Task item:
Copy out every line of the data where the word "Solomon" is found.

Data for this exercise:
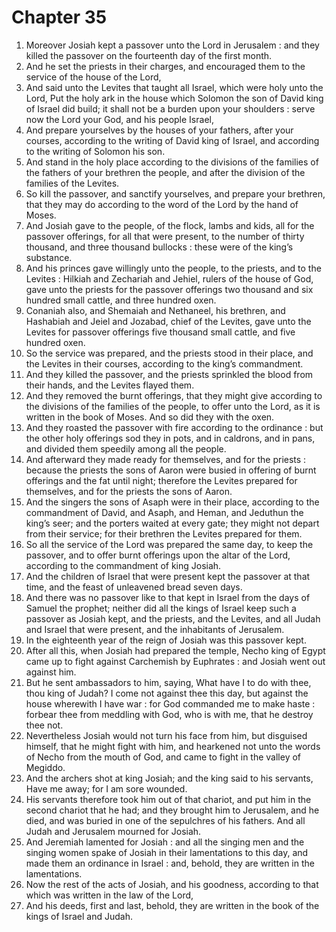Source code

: # Chapter 35

1. Moreover Josiah kept a passover unto the Lord in Jerusalem : and they killed the passover on the fourteenth day of the first month.
2. And he set the priests in their charges, and encouraged them to the service of the house of the Lord,
3. And said unto the Levites that taught all Israel, which were holy unto the Lord, Put the holy ark in the house which Solomon the son of David king of Israel did build; it shall not be a burden upon your shoulders : serve now the Lord your God, and his people Israel,
4. And prepare yourselves by the houses of your fathers, after your courses, according to the writing of David king of Israel, and according to the writing of Solomon his son.
5. And stand in the holy place according to the divisions of the families of the fathers of your brethren the people, and after the division of the families of the Levites.
6. So kill the passover, and sanctify yourselves, and prepare your brethren, that they may do according to the word of the Lord by the hand of Moses.
7. And Josiah gave to the people, of the flock, lambs and kids, all for the passover offerings, for all that were present, to the number of thirty thousand, and three thousand bullocks : these were of the king’s substance.
8. And his princes gave willingly unto the people, to the priests, and to the Levites : Hilkiah and Zechariah and Jehiel, rulers of the house of God, gave unto the priests for the passover offerings two thousand and six hundred small cattle, and three hundred oxen.
9. Conaniah also, and Shemaiah and Nethaneel, his brethren, and Hashabiah and Jeiel and Jozabad, chief of the Levites, gave unto the Levites for passover offerings five thousand small cattle, and five hundred oxen.
10. So the service was prepared, and the priests stood in their place, and the Levites in their courses, according to the king’s commandment.
11. And they killed the passover, and the priests sprinkled the blood from their hands, and the Levites flayed them.
12. And they removed the burnt offerings, that they might give according to the divisions of the families of the people, to offer unto the Lord, as it is written in the book of Moses. And so did they with the oxen.
13. And they roasted the passover with fire according to the ordinance : but the other holy offerings sod they in pots, and in caldrons, and in pans, and divided them speedily among all the people.
14. And afterward they made ready for themselves, and for the priests : because the priests the sons of Aaron were busied in offering of burnt offerings and the fat until night; therefore the Levites prepared for themselves, and for the priests the sons of Aaron.
15. And the singers the sons of Asaph were in their place, according to the commandment of David, and Asaph, and Heman, and Jeduthun the king’s seer; and the porters waited at every gate; they might not depart from their service; for their brethren the Levites prepared for them.
16. So all the service of the Lord was prepared the same day, to keep the passover, and to offer burnt offerings upon the altar of the Lord, according to the commandment of king Josiah.
17. And the children of Israel that were present kept the passover at that time, and the feast of unleavened bread seven days.
18. And there was no passover like to that kept in Israel from the days of Samuel the prophet; neither did all the kings of Israel keep such a passover as Josiah kept, and the priests, and the Levites, and all Judah and Israel that were present, and the inhabitants of Jerusalem.
19. In the eighteenth year of the reign of Josiah was this passover kept.
20. After all this, when Josiah had prepared the temple, Necho king of Egypt came up to fight against Carchemish by Euphrates : and Josiah went out against him.
21. But he sent ambassadors to him, saying, What have I to do with thee, thou king of Judah? I come not against thee this day, but against the house wherewith I have war : for God commanded me to make haste : forbear thee from meddling with God, who is with me, that he destroy thee not.
22. Nevertheless Josiah would not turn his face from him, but disguised himself, that he might fight with him, and hearkened not unto the words of Necho from the mouth of God, and came to fight in the valley of Megiddo.
23. And the archers shot at king Josiah; and the king said to his servants, Have me away; for I am sore wounded.
24. His servants therefore took him out of that chariot, and put him in the second chariot that he had; and they brought him to Jerusalem, and he died, and was buried in one of the sepulchres of his fathers. And all Judah and Jerusalem mourned for Josiah.
25. And Jeremiah lamented for Josiah : and all the singing men and the singing women spake of Josiah in their lamentations to this day, and made them an ordinance in Israel : and, behold, they are written in the lamentations.
26. Now the rest of the acts of Josiah, and his goodness, according to that which was written in the law of the Lord,
27. And his deeds, first and last, behold, they are written in the book of the kings of Israel and Judah.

Answer for the task:
3. And said unto the Levites that taught all Israel, which were holy unto the Lord, Put the holy ark in the house which Solomon the son of David king of Israel did build; it shall not be a burden upon your shoulders : serve now the Lord your God, and his people Israel,
4. And prepare yourselves by the houses of your fathers, after your courses, according to the writing of David king of Israel, and according to the writing of Solomon his son.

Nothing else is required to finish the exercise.